车厢里很安静,只有她自己的呼吸声,和远处城市隐约传来的、永不停歇的喧嚣。
赢了。
当审判长最终敲下法槌,宣布支持原告方大部分诉讼请求,判令盛昌集团承担巨额赔偿和违约责任时,旁听席上响起了掌声,周维激动地用力握了握她的手臂。王律师和那位董事脸色灰败,在一片闪烁的镁光灯中匆匆离场。
这无疑是她职业生涯中一场标志性的胜利。足以让“维图”和“秦洛曦”这个名字,在业内声名鹊起,奠定坚实的地位。
可为什么,心里没有半分喜悦?
只有一片更深、更沉的疲惫,和一种近乎麻木的空洞。
就像用尽全力,攀上了一座看似巍峨的山峰,站在顶端,却发现四周依旧是望不到边的、更加险峻的群山,和脚下深不见底的、弥漫着毒瘴的峡谷。
盛昌的威胁只是暂时被击退,远未根除。他们庭审上那阴毒的一击,如同淬了毒的阴影,依然缠绕在她身后。而老K邮箱里那个未回复的“确认?”,像一颗埋在心底的定时炸弹,滴答作响,不知何时会引爆。
还有沈茗礼。
社区康复中心的缴费通知,像一张精准的月度账单,准时提醒着她,那座名为“过去”的废墟里,还埋着一个正在被无声“蚀”空的、活生生的“纪念品”。
以及傅洛初。南方小城偶尔发来的、报平安的简短信息,像风筝断了线后,另一端传来的、微弱的颤动,证明着另一段被强行割裂、却又无法真正斩断的关联。
所有的人和事,所有的恩怨与责任,都如同散落在广袤沙漠中的碎片。她拼尽全力,或许能捡起一两片,打磨光亮,暂时握在手中,像赢得一场官司。可更多的碎片,依旧掩埋在黄沙之下,被风吹动,露出狰狞的一角,又迅速被掩埋,留下无尽的不确定和潜在的威胁。
她得到的,永远只是局部的、暂时的“胜利”。像沙漠旅人眼中偶现的海市蜃楼,看着真切,伸手去触,却只剩下一把滚烫的沙砾。
手机屏幕在昏暗的车厢内亮起,是薄锦珩发来的信息:“听说了,赢得漂亮。晚上有空吗?出来喝一杯,庆祝一下?”
秦洛曦盯着那行字看了几秒,没有回复。她不需要庆祝,也不需要酒精带来的短暂麻痹。她需要的是……是什么?
她自己也说不清楚。
或许,只是一点点真实的、可以握在手里的、不会随时消散的……暖意?
这个念头刚一冒出,就被她自己掐灭了。太奢侈,也太荒谬。
她发动车子,调转方向,没有回城,却驶向了通往社区康复中心的那条路。像是被某种无形的惯性,或者更深层的、连她自己都未察觉的牵引力,带往那个方向。
康复中心夜晚的走廊,比白天更加寂静。灯光调暗了,只有护士站亮着一小片区域。空气里消毒水的味道似乎淡了些,取而代之的是一种夜晚特有的、空旷的沉寂。
秦洛曦没有去前台,也没有去找值班的护工。她只是凭着记忆,穿过安静的走廊,来到那扇熟悉的房门前。
门上的观察窗透出里面昏暗的光线。她犹豫了一下,轻轻推开了门。
房间里只开着一盏床头的小夜灯,光线昏黄柔和。沈茗礼已经睡下了。他侧躺着,面向窗户的方向,被子盖到肩膀,只露出后脑勺和一小截苍白的脖颈。呼吸均匀绵长,在寂静的房间里几乎听不见。

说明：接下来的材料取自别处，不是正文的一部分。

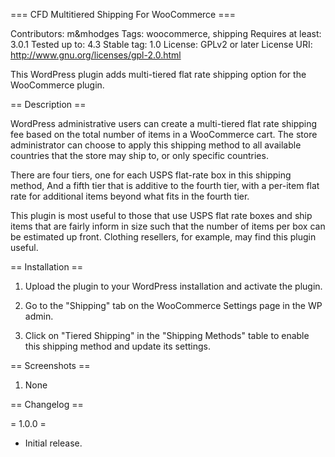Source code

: === CFD Multitiered Shipping For WooCommerce ===

Contributors: m&mhodges
Tags: woocommerce, shipping
Requires at least: 3.0.1
Tested up to: 4.3
Stable tag: 1.0
License: GPLv2 or later
License URI: http://www.gnu.org/licenses/gpl-2.0.html

This WordPress plugin adds multi-tiered flat rate shipping option for the 
WooCommerce plugin.

== Description ==

WordPress administrative users can create a multi-tiered flat rate shipping fee 
based on the total number of items in a WooCommerce cart. The store 
administrator can choose to apply this shipping method to all available 
countries that the store may ship to, or only specific countries.

There are four tiers, one for each USPS flat-rate box in this shipping method,
And a fifth tier that is additive to the fourth tier, with a per-item flat rate
for additional items beyond what fits in the fourth tier.

This plugin is most useful to those that use USPS flat rate boxes and ship
items that are fairly inform in size such that the number of items per box can
be estimated up front.  Clothing resellers, for example, may find this plugin
useful.


== Installation ==

1. Upload the plugin to your WordPress installation and activate the plugin.

2. Go to the "Shipping" tab on the WooCommerce Settings page in the WP admin.

3. Click on "Tiered Shipping" in the "Shipping Methods" table to enable this 
shipping method and update its settings.

== Screenshots ==

1. None

== Changelog ==

= 1.0.0 =
* Initial release.
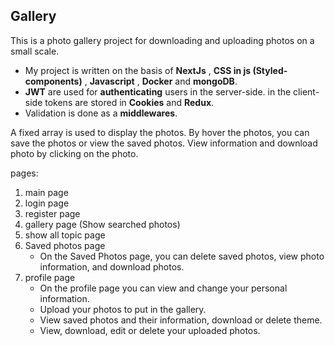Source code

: ## Gallery
This is a photo gallery project for downloading and uploading photos on a small scale.

- My project is written on the basis of **NextJs** , **CSS in js (Styled-components)** , **Javascript** , **Docker** and **mongoDB**.
- **JWT** are used for **authenticating** users in the server-side. in the client-side tokens are stored in **Cookies** and **Redux**.
- Validation is done as a **middlewares**.

A fixed array is used to display the photos.
By hover the photos, you can save the photos or view the saved photos.
View information and download photo by clicking on the photo.

pages:
1) main page
2) login page
3) register page
4) gallery page (Show searched photos)
5) show all topic page 
6) Saved photos page
    - On the Saved Photos page, you can delete saved photos, view photo information, and download photos.
7) profile page
    - On the profile page you can view and change your personal information.
    - Upload your photos to put in the gallery.
    - View saved photos and their information, download or delete theme.
    - View, download, edit or delete your uploaded photos.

CD播放机还开着,播放着那几张循环了无数遍的、轻柔的古典乐唱片。音乐声低低地流淌,像一层薄薄的、没有温度的纱,笼罩着这个狭小的空间。
秦洛曦没有开大灯,只是悄无声息地走到床边,在床边的椅子上坐下。
她看着他沉睡的侧影。在昏黄的光线下,他脸上的线条显得柔和了许多,那种白日里常见的空茫和疏离被睡意掩盖,竟有几分……安宁的错觉。长长的睫毛在眼睑下投出淡淡的阴影,随着呼吸微微颤动。
她就那样坐着,什么也没做,什么也没想。只是看着。
窗外是沉沉的夜色,远处城市的光污染在天际晕染开一片模糊的、不真实的微光。房间里,只有音乐,和他均匀的呼吸声。
时间仿佛在这一刻被无限拉长,又像是彻底停滞了。
白日里法庭上的唇枪舌剑、盛昌恶毒的指控、周维激动的握手、旁听席上的掌声……所有喧嚣的、激烈的、带着硝烟气息的画面,都像退潮的海水般,迅速远去,褪色,最终只剩下眼前这片昏黄的、宁静的、近乎虚幻的场景。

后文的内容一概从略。